==== SUPPLIED ENTRIES ====

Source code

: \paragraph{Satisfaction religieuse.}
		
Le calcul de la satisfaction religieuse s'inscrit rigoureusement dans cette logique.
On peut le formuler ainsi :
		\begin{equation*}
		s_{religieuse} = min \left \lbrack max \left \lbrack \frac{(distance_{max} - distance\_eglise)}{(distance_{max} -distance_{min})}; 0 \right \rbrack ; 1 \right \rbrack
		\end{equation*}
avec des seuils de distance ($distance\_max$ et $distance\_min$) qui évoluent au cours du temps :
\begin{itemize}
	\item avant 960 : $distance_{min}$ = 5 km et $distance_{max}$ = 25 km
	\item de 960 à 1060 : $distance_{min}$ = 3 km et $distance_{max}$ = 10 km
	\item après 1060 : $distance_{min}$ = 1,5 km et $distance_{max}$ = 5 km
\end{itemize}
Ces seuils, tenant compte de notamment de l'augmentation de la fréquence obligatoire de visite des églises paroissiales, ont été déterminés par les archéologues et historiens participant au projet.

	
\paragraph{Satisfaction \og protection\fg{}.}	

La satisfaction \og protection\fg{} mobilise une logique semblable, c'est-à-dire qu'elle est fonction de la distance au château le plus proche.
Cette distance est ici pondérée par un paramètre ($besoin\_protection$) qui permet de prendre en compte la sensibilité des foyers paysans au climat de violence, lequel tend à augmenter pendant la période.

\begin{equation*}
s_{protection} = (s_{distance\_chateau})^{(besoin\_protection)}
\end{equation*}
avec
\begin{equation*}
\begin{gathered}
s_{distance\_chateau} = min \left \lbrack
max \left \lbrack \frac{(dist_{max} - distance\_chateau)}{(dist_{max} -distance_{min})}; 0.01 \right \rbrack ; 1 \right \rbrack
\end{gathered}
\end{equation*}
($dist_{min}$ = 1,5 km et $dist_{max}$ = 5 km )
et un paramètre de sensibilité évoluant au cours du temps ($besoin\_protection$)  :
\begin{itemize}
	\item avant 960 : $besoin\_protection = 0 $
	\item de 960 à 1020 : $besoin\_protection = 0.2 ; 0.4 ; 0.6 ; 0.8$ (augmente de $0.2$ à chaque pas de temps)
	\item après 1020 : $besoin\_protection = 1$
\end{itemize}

====

The lines you need are those with the word "compte"; list them from the entries.

Ces seuils, tenant compte de notamment de l'augmentation de la fréquence obligatoire de visite des églises paroissiales, ont été déterminés par les archéologues et historiens participant au projet.
Cette distance est ici pondérée par un paramètre ($besoin\_protection$) qui permet de prendre en compte la sensibilité des foyers paysans au climat de violence, lequel tend à augmenter pendant la période.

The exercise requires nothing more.